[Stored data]
--- START ---
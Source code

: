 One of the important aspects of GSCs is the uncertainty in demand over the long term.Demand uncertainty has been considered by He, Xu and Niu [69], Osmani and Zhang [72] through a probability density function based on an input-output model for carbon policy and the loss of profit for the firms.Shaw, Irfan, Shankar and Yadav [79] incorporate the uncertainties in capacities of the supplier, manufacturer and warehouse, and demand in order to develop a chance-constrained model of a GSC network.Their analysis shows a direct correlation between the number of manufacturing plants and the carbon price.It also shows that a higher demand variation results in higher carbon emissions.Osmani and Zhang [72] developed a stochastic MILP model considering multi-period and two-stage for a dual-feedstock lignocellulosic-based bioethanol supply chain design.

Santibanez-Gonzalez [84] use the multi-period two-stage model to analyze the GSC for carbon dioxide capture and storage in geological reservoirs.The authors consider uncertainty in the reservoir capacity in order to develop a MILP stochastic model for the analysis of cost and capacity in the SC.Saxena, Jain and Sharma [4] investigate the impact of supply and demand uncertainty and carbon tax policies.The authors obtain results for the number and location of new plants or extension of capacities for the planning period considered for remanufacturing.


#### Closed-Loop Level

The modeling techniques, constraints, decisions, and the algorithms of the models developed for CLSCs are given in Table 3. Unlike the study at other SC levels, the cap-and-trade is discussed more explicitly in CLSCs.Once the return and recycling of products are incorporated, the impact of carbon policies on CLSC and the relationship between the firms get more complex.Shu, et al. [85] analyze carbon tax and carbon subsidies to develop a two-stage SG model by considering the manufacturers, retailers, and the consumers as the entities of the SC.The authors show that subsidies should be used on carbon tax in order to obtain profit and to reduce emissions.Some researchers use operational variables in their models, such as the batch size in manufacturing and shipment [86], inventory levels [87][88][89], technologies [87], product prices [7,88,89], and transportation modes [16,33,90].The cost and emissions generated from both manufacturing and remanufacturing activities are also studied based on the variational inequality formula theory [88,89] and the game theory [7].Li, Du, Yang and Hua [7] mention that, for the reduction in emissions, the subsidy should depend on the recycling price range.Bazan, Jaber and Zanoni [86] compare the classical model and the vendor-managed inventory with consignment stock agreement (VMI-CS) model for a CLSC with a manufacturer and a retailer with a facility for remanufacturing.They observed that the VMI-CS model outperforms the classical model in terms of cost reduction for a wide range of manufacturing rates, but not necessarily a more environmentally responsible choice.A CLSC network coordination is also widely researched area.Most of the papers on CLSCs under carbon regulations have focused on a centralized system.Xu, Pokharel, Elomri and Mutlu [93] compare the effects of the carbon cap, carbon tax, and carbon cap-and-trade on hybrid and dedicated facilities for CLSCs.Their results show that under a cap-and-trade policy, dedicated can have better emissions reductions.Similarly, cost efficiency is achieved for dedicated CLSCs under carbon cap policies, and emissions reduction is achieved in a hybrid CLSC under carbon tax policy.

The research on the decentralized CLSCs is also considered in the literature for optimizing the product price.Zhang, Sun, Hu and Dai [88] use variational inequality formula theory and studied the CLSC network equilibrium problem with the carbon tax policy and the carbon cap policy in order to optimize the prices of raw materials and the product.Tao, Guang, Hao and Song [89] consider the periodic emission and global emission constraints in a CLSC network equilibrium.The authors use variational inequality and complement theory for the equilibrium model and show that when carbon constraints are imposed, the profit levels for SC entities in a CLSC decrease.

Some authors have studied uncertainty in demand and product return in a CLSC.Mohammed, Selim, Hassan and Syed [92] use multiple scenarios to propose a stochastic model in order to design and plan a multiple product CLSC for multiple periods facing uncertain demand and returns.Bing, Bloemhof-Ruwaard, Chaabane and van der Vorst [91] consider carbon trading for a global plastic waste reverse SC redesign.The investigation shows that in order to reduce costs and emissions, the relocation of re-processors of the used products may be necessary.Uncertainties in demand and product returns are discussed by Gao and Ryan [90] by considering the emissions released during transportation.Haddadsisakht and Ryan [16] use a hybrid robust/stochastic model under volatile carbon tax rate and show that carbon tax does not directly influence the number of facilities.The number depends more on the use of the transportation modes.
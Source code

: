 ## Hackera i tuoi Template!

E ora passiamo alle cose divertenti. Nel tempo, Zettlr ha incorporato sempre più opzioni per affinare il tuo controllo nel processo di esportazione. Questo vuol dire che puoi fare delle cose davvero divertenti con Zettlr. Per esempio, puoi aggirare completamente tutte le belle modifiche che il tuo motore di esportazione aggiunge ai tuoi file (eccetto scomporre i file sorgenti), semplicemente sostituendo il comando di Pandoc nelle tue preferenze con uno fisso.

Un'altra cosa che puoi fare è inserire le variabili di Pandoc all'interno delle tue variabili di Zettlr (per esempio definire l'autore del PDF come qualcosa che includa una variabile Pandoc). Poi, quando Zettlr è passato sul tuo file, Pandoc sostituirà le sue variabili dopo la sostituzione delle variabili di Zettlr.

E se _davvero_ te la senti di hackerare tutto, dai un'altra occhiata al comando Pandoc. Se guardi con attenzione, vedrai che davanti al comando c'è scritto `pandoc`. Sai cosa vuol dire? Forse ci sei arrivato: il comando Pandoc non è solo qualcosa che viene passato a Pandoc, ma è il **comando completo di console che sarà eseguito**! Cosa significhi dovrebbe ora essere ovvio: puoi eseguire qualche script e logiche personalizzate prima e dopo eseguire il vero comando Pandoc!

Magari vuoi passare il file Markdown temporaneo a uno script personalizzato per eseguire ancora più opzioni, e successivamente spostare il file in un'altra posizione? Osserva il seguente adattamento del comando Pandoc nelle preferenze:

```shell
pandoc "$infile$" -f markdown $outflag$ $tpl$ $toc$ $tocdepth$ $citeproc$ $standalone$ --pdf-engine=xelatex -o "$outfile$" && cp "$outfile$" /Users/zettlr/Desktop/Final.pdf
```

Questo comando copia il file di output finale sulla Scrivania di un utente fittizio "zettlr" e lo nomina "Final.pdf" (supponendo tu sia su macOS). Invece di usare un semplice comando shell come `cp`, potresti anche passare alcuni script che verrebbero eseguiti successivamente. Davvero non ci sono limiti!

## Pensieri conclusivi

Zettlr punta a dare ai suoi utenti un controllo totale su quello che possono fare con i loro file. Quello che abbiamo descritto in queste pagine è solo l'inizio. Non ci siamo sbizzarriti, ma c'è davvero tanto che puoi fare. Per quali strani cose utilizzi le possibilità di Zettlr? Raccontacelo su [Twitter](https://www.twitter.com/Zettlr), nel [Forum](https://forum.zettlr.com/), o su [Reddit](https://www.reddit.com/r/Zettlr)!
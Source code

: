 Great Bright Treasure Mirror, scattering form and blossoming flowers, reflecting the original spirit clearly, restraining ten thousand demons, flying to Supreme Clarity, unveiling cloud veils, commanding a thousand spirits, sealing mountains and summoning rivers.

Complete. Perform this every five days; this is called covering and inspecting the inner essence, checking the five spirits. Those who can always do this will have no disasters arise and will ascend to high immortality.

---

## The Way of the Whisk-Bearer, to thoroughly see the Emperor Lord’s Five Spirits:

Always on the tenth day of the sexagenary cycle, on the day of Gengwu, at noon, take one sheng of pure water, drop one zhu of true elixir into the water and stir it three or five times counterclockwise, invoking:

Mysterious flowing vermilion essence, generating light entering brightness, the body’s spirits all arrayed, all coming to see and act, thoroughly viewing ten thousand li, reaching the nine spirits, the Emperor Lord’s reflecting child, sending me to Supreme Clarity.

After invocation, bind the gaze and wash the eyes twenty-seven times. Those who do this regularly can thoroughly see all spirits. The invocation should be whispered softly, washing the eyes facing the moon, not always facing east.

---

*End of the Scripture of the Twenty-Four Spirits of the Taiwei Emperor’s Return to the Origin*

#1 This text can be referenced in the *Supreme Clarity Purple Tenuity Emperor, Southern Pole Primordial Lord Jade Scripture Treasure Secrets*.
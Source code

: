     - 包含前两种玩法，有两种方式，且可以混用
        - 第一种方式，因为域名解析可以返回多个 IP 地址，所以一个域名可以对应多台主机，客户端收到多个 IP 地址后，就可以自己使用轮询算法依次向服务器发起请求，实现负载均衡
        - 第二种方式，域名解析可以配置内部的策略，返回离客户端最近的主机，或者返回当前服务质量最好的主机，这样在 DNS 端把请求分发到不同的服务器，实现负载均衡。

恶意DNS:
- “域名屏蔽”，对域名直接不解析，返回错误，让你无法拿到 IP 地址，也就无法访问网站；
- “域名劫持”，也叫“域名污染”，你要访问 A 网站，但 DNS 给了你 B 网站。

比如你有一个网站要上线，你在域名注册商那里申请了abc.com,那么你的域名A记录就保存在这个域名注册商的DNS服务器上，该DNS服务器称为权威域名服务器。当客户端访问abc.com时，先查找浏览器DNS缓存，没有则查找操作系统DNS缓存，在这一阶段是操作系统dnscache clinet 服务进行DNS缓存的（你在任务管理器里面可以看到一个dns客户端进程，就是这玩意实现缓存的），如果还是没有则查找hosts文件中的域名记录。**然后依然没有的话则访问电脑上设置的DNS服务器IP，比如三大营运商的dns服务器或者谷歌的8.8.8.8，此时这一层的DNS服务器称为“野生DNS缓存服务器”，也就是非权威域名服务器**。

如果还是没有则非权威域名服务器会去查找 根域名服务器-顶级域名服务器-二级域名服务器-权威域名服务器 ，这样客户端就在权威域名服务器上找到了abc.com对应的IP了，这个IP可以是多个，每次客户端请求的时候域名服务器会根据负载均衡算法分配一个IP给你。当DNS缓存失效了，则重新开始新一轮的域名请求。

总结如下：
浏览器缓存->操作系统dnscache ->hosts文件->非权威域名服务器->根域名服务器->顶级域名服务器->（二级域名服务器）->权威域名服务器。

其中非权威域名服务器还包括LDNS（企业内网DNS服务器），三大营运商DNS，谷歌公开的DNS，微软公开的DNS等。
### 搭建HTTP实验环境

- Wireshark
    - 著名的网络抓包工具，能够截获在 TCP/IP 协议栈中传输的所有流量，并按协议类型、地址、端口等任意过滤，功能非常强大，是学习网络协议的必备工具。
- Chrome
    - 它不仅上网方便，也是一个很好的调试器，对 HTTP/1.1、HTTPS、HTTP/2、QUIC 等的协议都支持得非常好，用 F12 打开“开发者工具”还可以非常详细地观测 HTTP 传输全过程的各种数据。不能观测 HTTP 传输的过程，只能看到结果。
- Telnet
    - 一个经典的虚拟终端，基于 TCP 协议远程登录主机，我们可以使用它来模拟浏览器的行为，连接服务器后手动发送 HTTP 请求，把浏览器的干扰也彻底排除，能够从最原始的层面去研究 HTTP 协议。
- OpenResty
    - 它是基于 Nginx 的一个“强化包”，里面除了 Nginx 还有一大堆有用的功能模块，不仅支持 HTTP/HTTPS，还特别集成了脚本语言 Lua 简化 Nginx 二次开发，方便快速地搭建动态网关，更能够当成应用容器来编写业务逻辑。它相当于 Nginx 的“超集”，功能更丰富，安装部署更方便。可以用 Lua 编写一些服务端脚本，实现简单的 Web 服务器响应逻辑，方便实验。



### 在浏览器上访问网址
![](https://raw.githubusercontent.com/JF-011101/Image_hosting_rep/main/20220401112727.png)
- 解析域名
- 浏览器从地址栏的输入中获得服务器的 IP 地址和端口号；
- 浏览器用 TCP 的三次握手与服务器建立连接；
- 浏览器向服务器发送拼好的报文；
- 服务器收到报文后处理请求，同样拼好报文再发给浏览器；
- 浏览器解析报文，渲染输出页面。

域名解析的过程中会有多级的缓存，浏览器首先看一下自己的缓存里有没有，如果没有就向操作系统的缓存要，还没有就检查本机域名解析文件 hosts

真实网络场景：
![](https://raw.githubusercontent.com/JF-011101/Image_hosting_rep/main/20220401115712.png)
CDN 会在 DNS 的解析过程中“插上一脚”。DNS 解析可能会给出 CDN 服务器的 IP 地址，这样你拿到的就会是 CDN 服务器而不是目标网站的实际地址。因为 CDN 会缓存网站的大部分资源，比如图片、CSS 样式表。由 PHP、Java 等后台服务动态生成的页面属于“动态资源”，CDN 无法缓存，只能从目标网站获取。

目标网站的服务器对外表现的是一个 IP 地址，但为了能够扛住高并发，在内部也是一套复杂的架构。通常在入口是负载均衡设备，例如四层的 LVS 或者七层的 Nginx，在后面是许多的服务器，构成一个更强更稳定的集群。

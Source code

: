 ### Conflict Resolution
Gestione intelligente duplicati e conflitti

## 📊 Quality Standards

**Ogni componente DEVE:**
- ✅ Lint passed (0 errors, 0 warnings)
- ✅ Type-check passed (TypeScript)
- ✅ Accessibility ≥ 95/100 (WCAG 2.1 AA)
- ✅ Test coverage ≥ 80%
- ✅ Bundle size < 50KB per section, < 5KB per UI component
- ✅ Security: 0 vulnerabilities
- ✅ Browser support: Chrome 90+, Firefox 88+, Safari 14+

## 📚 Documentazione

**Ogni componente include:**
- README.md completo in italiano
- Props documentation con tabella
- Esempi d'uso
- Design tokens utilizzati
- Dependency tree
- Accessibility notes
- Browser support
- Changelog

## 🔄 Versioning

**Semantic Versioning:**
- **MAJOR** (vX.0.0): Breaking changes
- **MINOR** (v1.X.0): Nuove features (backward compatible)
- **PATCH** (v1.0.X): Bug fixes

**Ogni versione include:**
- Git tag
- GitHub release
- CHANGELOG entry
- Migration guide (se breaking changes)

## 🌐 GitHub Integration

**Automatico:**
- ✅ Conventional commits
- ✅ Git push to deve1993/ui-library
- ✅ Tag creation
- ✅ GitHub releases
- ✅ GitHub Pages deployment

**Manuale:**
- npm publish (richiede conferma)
--- END ---
-- HOW TO COMPLETE THIS TASK --
Return, with no change at all, every line in the entries above from the line containing "域名解析的过程中会有多级的缓" through the line containing "解析可能会给出 CDN 服务器的".

-- WRITTEN ANSWER --
域名解析的过程中会有多级的缓存，浏览器首先看一下自己的缓存里有没有，如果没有就向操作系统的缓存要，还没有就检查本机域名解析文件 hosts

真实网络场景：
![](https://raw.githubusercontent.com/JF-011101/Image_hosting_rep/main/20220401115712.png)
CDN 会在 DNS 的解析过程中“插上一脚”。DNS 解析可能会给出 CDN 服务器的 IP 地址，这样你拿到的就会是 CDN 服务器而不是目标网站的实际地址。因为 CDN 会缓存网站的大部分资源，比如图片、CSS 样式表。由 PHP、Java 等后台服务动态生成的页面属于“动态资源”，CDN 无法缓存，只能从目标网站获取。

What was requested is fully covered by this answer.